Many of the top CIS men’s hockey players make the jump to play semi-professionally, but it’s rare to see a CIS player move on to the second-biggest hockey league in North America.
But that’s what the Golden Bears’ top scorer from this past season, TJ Foster, did late last week, when he signed with the Toronto Marlies of the American Hockey League. The AHL is regarded as just a step below the NHL, where the NHL’s farm teams and top prospects reside. The Marlies themselves boast a number of Toronto Maple Leaf prospects that may play alongside Foster, the 2014-15 Canada West Outstanding Player of the Year.
Before coming to the Golden Bears, Foster attended an NHL tryout camp with the Washington Capitals based on his body of work playing five seasons with the Edmonton Oil Kings in the WHL. The highlight was a 75-point season en route to a WHL championship. Coming to the U of A to play hockey gave Foster an opportunity to develop his game and attract AHL scouts, but will need to develop even further to adjust to play in the AHL.
“With the (CIS) schedule you play on weekends. You get a lot more time to train and work out. Me being a smaller player, that was the knock coming out of junior, that I wasn’t the biggest guy, just being able to work out a couple times a week and maintain your weight,” Foster said.
“Coming out of junior, you’re still 20 years old, and you’re still fairly naive to everything like school and time management. You come here and guys are 25 or 26-years-old, they’re a lot bigger and stronger, again just like when I came into the (WHL) when I was 16 and 150 pounds, when there were guys who were 200 or 220. Then you come here and it’s grown men again, and there’s that transition. It’s going to be a step up again, where guys take it very seriously and that’s just going to be something I have to figure out.”
Foster only spent two seasons playing at the University of Alberta, but his relatively short stint with the team was incredibly memorable. The sophomore totalled 65 points in 52 conference games, won two CanWest and CIS championships, and was named to the CanWest All-Rookie team in his first year and the national CIS first all-star team in his second season.
“Obviously, I have to be a tiny bit selfish and think to myself he’s going to be a hard player to replace. He was our top scorer, and a great hockey player … It’s a nice reflection on our coaching staff and how we’ve made a strong commitment to develop our players and get them to the next level,” Golden Bears hockey general manager Stan Marple said.
Foster is the ninth Golden Bear in the past 11 years to sign a deal with an AHL squad, and the first to do so since team captain Eric Hunter. It’s rare to see a CIS hockey player eventually progress to play regularly in the AHL, and the cause of that might simply be a lack of exposure in a relatively unknown league compared to Canadian junior hockey, according to Foster.

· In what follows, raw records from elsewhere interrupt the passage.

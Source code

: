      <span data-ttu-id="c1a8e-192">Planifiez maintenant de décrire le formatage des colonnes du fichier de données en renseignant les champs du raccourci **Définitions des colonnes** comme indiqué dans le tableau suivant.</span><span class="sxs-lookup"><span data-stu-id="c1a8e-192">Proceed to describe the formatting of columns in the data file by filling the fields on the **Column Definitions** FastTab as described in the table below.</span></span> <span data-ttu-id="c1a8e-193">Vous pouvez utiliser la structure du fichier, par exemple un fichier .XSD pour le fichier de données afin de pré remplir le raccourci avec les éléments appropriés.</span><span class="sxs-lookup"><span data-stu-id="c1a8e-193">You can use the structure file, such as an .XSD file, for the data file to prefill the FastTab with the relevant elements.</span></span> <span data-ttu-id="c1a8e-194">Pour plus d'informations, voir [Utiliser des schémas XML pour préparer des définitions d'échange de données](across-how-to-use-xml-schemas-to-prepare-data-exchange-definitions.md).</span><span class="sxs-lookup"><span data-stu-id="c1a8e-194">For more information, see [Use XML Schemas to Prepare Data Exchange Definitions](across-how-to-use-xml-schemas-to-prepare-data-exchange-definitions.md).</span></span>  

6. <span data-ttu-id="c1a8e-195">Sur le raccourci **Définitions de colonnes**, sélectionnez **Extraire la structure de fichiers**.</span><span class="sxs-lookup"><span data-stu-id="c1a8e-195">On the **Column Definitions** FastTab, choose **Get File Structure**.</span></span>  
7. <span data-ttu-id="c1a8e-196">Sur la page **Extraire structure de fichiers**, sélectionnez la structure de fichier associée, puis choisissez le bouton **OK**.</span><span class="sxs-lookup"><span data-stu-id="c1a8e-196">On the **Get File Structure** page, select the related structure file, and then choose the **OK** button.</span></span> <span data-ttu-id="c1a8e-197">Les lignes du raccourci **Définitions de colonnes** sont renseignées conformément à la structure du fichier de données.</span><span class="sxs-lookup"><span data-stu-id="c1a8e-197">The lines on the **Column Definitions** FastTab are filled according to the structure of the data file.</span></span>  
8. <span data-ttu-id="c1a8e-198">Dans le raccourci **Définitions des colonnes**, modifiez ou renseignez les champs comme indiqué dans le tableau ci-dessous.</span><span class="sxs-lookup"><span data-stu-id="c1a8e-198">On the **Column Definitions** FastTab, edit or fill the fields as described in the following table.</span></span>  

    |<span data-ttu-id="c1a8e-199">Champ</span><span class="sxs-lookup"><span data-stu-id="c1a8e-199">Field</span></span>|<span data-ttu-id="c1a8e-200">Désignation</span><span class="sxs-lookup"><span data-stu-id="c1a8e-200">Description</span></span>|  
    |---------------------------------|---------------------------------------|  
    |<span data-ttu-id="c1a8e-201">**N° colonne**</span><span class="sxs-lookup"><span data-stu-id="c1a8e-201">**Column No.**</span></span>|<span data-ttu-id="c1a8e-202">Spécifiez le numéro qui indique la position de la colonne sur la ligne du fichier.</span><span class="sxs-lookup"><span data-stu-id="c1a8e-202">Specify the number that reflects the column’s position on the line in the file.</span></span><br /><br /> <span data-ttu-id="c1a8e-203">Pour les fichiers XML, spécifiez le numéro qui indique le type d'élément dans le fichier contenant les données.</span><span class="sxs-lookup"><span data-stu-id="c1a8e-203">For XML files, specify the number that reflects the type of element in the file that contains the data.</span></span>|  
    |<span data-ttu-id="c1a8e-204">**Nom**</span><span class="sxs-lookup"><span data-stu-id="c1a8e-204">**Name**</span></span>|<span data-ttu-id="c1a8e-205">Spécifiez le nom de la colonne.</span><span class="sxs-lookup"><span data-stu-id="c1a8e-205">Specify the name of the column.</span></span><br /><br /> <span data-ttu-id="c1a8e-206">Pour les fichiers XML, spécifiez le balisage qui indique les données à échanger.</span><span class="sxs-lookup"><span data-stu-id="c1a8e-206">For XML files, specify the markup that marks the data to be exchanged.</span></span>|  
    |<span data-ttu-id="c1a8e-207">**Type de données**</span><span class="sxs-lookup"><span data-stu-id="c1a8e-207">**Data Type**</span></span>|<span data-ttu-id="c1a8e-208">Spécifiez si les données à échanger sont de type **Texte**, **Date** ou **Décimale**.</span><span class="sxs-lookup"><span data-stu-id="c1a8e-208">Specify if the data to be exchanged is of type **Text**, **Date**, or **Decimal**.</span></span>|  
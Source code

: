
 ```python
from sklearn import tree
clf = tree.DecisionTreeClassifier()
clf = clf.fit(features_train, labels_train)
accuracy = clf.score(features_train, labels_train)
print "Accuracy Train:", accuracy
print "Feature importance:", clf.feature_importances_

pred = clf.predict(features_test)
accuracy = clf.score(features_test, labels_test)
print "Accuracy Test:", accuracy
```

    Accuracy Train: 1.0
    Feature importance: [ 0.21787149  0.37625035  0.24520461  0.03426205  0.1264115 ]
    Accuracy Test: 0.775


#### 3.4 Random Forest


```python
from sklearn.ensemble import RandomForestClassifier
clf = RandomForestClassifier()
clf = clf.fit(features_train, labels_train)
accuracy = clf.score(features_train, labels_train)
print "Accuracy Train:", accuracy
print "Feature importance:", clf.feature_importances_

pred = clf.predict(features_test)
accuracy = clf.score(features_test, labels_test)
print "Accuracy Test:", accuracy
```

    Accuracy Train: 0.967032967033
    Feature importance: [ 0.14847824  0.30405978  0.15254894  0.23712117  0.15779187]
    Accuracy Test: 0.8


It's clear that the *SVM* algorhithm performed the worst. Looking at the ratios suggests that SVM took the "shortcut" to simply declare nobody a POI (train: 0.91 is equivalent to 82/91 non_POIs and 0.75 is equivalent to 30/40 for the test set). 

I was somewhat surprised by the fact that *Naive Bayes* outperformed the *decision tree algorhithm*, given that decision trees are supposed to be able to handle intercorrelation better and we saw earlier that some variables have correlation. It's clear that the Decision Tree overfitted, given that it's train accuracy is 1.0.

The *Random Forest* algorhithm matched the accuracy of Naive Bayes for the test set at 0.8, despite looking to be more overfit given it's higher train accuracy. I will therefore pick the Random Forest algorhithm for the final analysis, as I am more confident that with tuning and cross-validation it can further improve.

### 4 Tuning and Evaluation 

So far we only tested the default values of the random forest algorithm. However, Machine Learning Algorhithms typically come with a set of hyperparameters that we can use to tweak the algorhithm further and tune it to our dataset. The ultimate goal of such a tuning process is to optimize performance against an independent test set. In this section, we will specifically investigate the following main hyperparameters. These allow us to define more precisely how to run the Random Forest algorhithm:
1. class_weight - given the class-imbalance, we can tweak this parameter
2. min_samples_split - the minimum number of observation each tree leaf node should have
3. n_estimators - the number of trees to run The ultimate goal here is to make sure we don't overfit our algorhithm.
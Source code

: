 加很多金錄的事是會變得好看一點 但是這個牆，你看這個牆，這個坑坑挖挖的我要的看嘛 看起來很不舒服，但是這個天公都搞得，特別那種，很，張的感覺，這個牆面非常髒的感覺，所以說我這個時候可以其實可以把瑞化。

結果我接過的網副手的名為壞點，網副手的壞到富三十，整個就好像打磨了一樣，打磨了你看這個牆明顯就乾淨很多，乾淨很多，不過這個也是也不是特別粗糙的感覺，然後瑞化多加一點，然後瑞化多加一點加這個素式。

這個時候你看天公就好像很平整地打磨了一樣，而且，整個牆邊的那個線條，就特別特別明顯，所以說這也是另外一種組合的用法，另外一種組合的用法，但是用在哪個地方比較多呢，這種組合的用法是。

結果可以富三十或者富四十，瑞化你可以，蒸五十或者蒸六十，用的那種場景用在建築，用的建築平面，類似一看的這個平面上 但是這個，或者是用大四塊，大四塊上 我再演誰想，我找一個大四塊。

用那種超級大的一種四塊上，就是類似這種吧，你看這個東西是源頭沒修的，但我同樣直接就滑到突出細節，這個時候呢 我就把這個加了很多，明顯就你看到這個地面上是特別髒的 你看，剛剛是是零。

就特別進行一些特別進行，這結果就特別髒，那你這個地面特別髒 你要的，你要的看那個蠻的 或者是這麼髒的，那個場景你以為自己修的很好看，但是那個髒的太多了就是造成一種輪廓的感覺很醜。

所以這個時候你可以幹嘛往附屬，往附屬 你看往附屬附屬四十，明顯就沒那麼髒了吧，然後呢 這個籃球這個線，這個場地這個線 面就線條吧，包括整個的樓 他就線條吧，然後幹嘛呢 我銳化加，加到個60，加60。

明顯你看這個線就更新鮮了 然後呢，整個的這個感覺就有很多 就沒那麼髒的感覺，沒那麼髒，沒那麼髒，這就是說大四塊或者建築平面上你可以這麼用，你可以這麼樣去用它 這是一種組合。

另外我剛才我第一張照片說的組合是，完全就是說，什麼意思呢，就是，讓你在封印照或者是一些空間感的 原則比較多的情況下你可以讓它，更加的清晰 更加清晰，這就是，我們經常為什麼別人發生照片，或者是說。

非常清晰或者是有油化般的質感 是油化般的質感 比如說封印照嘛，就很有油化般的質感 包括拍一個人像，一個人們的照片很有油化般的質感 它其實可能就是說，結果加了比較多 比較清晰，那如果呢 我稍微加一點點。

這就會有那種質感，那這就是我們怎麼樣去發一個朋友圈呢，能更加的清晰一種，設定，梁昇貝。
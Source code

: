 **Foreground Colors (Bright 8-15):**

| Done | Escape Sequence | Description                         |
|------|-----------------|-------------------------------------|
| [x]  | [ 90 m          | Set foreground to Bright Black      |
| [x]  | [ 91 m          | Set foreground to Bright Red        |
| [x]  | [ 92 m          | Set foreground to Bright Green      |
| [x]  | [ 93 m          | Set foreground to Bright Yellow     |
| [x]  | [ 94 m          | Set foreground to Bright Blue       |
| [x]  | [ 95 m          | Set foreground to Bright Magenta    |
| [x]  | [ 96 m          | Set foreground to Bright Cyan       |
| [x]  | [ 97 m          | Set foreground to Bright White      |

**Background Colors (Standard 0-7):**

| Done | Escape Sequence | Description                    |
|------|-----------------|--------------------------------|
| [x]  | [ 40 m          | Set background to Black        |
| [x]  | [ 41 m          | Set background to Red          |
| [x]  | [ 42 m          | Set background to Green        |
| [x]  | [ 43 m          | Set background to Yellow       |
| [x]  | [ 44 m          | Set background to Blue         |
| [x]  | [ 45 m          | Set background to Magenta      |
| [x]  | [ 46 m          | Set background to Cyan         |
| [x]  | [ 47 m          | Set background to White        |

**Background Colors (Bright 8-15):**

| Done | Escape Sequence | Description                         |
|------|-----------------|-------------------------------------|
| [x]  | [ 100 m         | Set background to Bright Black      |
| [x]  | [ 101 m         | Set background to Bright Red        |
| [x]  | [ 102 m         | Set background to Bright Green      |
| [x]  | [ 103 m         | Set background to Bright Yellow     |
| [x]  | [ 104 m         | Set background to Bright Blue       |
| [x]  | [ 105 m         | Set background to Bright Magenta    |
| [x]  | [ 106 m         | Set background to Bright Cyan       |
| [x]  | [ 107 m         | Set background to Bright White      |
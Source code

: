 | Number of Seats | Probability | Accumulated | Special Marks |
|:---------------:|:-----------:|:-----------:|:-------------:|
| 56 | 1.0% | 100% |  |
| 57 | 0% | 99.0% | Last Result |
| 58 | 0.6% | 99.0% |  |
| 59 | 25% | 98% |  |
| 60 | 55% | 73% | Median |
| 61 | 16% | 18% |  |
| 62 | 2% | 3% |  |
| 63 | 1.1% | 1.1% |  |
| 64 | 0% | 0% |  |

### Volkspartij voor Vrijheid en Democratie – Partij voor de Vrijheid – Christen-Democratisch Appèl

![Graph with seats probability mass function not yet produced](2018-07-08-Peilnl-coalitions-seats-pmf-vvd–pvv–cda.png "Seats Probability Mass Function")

“I’m not sure as many scouts get out to games. Playing on every weekend, just weekends, that’s when they go watch junior,” Foster said. “And then maybe guys after their degree, they get job opportunities, so they can’t pass that up to go pursue hockey when you never know what could come of it.”
The toughest part of Foster’s decision was having to leave both his teammates who will look for a third straight national championship next season, and his education. His decision to go pro loses him the WHL scholarship that’s paid for his tuition thus far. But, according to Foster, this was an opportunity he needed to take, to have the chance to try and play AHL hockey this fall for the Marlies, and maybe even eventually move onto the next level. Playing regular season games in the NHL was one feat that none of those eight other Golden Bears who signed with an AHL team ever achieved.
“I talked with my parents, and they were huge advocates of going to school when I was 20-years-old, instead of pursuing pro then. But they felt that at this point in my life and with the opportunity that came up, that it was tough to pass up,” Foster said.
“You play hockey your whole life and you dream of playing professionally. When it finally comes up and you’re halfway through (your degree), it’s hard to pass up. I figured the U of A will always be here, the opportunity will always be there to go to school, whereas you never know with hockey. It was just one of those things where at this point, I had to take it.”